Just bought mine. After being drawn last year I'm back to 1 point. Planning on a hunt in 2014.


----------



## Huntmich (Sep 4, 2008)

Gotta do that myself. Got drawn last year as well. Planning on going back in 2013, maybe 2014 for bow season.


----------



## millbs (Sep 12, 2008)

Just got point number one!!!!


----------



## Liv4Trappin (Feb 22, 2006)

Point number 1 for me too!!! Only a couple more to hunt the land of dreams....

-Mike


----------



## millbs (Sep 12, 2008)

Liv4Trappin said:


> Point number 1 for me too!!! Only a couple more to hunt the land of dreams....
> 
> -Mike


Let the planning begin!!!


----------



## QDMAMAN (Dec 8, 2004)

millbs said:


> Just got point number one!!!!


 


Liv4Trappin said:


> Point number 1 for me too!!! Only a couple more to hunt the land of dreams....
> 
> -Mike


It should be noted that there ARE areas of Iowa that you can draw every year without extra pref. points.
It's nice to have the points so that you can plan or if you know the area you want to hunt and know how many points it typically takes to draw.
A friend of mine drew the NE corner last year and hunted a 200+-acre public parcel (alone) and killed the biggest buck he's ever seen while hunting (40+ years worth) on the 3rd day of a week long hunt, scored mid 160s. After he killed it he couldn't move it so he knocked on a couple doors and found an off duty cop that was happy to help him with the drag.

T


----------



## road trips (Jan 10, 2008)

I have 2 pionts now,but have to let my buddy catch up with me.So I probly won't put in this year...Unless someone needs me to watch over their property this year.:lol:


----------



## yooperkenny (Jul 13, 2004)

QDMAMAN said:


> ...A friend of mine drew the NE corner last year and hunted a 200+-acre public parcel (alone) and killed the biggest buck he's ever seen while hunting (40+ years worth) on the 3rd day of a week long hunt, scored mid 160s. After he killed it he couldn't move it so he knocked on a couple doors and found an off duty cop that was happy to help him with the drag.
> 
> T


Great story! I have 3 points and also plan to hunt public land in a NE county, likely late muzzleloader not this year but next. My son and I are going after moose in N Ontario in September so I need to put Iowa off if I hope to stay employed and married...
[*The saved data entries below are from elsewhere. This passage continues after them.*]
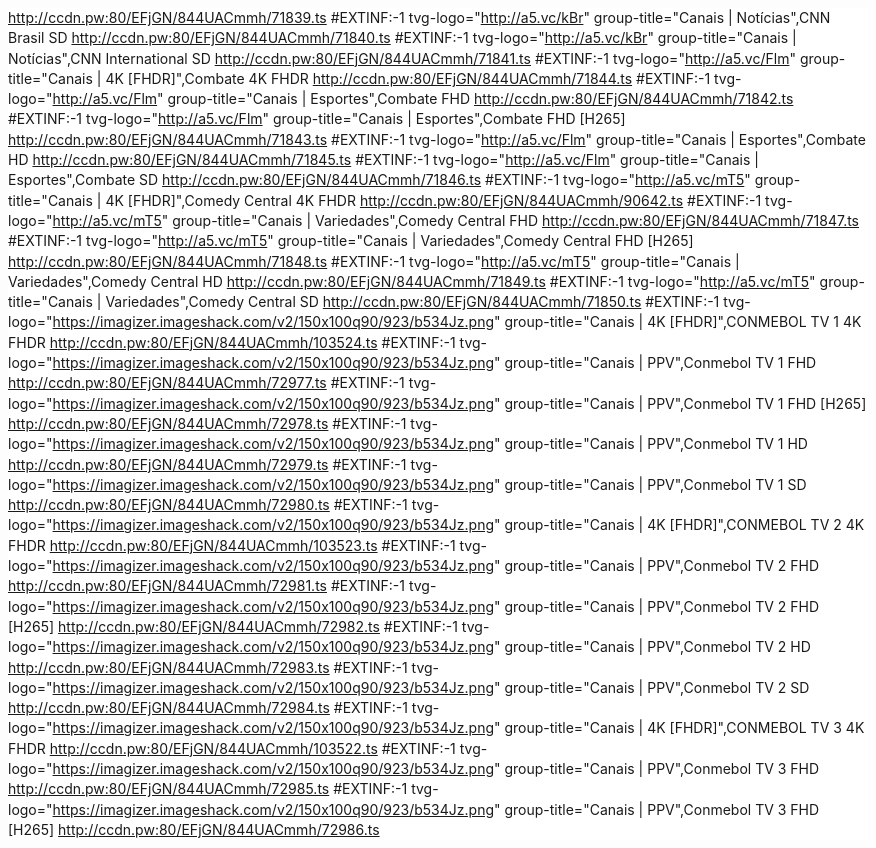 http://ccdn.pw:80/EFjGN/844UACmmh/71839.ts
#EXTINF:-1 tvg-logo="http://a5.vc/kBr" group-title="Canais | Notícias",CNN Brasil SD
http://ccdn.pw:80/EFjGN/844UACmmh/71840.ts
#EXTINF:-1 tvg-logo="http://a5.vc/kBr" group-title="Canais | Notícias",CNN International SD
http://ccdn.pw:80/EFjGN/844UACmmh/71841.ts
#EXTINF:-1 tvg-logo="http://a5.vc/Flm" group-title="Canais | 4K [FHDR]",Combate 4K FHDR
http://ccdn.pw:80/EFjGN/844UACmmh/71844.ts
#EXTINF:-1 tvg-logo="http://a5.vc/Flm" group-title="Canais | Esportes",Combate FHD
http://ccdn.pw:80/EFjGN/844UACmmh/71842.ts
#EXTINF:-1 tvg-logo="http://a5.vc/Flm" group-title="Canais | Esportes",Combate FHD [H265]
http://ccdn.pw:80/EFjGN/844UACmmh/71843.ts
#EXTINF:-1 tvg-logo="http://a5.vc/Flm" group-title="Canais | Esportes",Combate HD
http://ccdn.pw:80/EFjGN/844UACmmh/71845.ts
#EXTINF:-1 tvg-logo="http://a5.vc/Flm" group-title="Canais | Esportes",Combate SD
http://ccdn.pw:80/EFjGN/844UACmmh/71846.ts
#EXTINF:-1 tvg-logo="http://a5.vc/mT5" group-title="Canais | 4K [FHDR]",Comedy Central 4K FHDR
http://ccdn.pw:80/EFjGN/844UACmmh/90642.ts
#EXTINF:-1 tvg-logo="http://a5.vc/mT5" group-title="Canais | Variedades",Comedy Central FHD
http://ccdn.pw:80/EFjGN/844UACmmh/71847.ts
#EXTINF:-1 tvg-logo="http://a5.vc/mT5" group-title="Canais | Variedades",Comedy Central FHD [H265]
http://ccdn.pw:80/EFjGN/844UACmmh/71848.ts
#EXTINF:-1 tvg-logo="http://a5.vc/mT5" group-title="Canais | Variedades",Comedy Central HD
http://ccdn.pw:80/EFjGN/844UACmmh/71849.ts
#EXTINF:-1 tvg-logo="http://a5.vc/mT5" group-title="Canais | Variedades",Comedy Central SD
http://ccdn.pw:80/EFjGN/844UACmmh/71850.ts
#EXTINF:-1 tvg-logo="https://imagizer.imageshack.com/v2/150x100q90/923/b534Jz.png" group-title="Canais | 4K [FHDR]",CONMEBOL TV 1 4K FHDR
http://ccdn.pw:80/EFjGN/844UACmmh/103524.ts
#EXTINF:-1 tvg-logo="https://imagizer.imageshack.com/v2/150x100q90/923/b534Jz.png" group-title="Canais | PPV",Conmebol TV 1 FHD
http://ccdn.pw:80/EFjGN/844UACmmh/72977.ts
#EXTINF:-1 tvg-logo="https://imagizer.imageshack.com/v2/150x100q90/923/b534Jz.png" group-title="Canais | PPV",Conmebol TV 1 FHD [H265]
http://ccdn.pw:80/EFjGN/844UACmmh/72978.ts
#EXTINF:-1 tvg-logo="https://imagizer.imageshack.com/v2/150x100q90/923/b534Jz.png" group-title="Canais | PPV",Conmebol TV 1 HD
http://ccdn.pw:80/EFjGN/844UACmmh/72979.ts
#EXTINF:-1 tvg-logo="https://imagizer.imageshack.com/v2/150x100q90/923/b534Jz.png" group-title="Canais | PPV",Conmebol TV 1 SD
http://ccdn.pw:80/EFjGN/844UACmmh/72980.ts
#EXTINF:-1 tvg-logo="https://imagizer.imageshack.com/v2/150x100q90/923/b534Jz.png" group-title="Canais | 4K [FHDR]",CONMEBOL TV 2 4K FHDR
http://ccdn.pw:80/EFjGN/844UACmmh/103523.ts
#EXTINF:-1 tvg-logo="https://imagizer.imageshack.com/v2/150x100q90/923/b534Jz.png" group-title="Canais | PPV",Conmebol TV 2 FHD
http://ccdn.pw:80/EFjGN/844UACmmh/72981.ts
#EXTINF:-1 tvg-logo="https://imagizer.imageshack.com/v2/150x100q90/923/b534Jz.png" group-title="Canais | PPV",Conmebol TV 2 FHD [H265]
http://ccdn.pw:80/EFjGN/844UACmmh/72982.ts
#EXTINF:-1 tvg-logo="https://imagizer.imageshack.com/v2/150x100q90/923/b534Jz.png" group-title="Canais | PPV",Conmebol TV 2 HD
http://ccdn.pw:80/EFjGN/844UACmmh/72983.ts
#EXTINF:-1 tvg-logo="https://imagizer.imageshack.com/v2/150x100q90/923/b534Jz.png" group-title="Canais | PPV",Conmebol TV 2 SD
http://ccdn.pw:80/EFjGN/844UACmmh/72984.ts
#EXTINF:-1 tvg-logo="https://imagizer.imageshack.com/v2/150x100q90/923/b534Jz.png" group-title="Canais | 4K [FHDR]",CONMEBOL TV 3 4K FHDR
http://ccdn.pw:80/EFjGN/844UACmmh/103522.ts
#EXTINF:-1 tvg-logo="https://imagizer.imageshack.com/v2/150x100q90/923/b534Jz.png" group-title="Canais | PPV",Conmebol TV 3 FHD
http://ccdn.pw:80/EFjGN/844UACmmh/72985.ts
#EXTINF:-1 tvg-logo="https://imagizer.imageshack.com/v2/150x100q90/923/b534Jz.png" group-title="Canais | PPV",Conmebol TV 3 FHD [H265]
http://ccdn.pw:80/EFjGN/844UACmmh/72986.ts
Good luck to everyone on your Iowa draws!


----------



## GrizzlyHunter (Jun 17, 2005)

Just bought my 4th.


----------



## Spoiler (May 28, 2011)

Bought my third as soon as they went on sale..thanks for the reminder though..forgot last year!


----------



## TVCJohn (Nov 30, 2005)

A few years back, we drew a SE tag with no pp's.


----------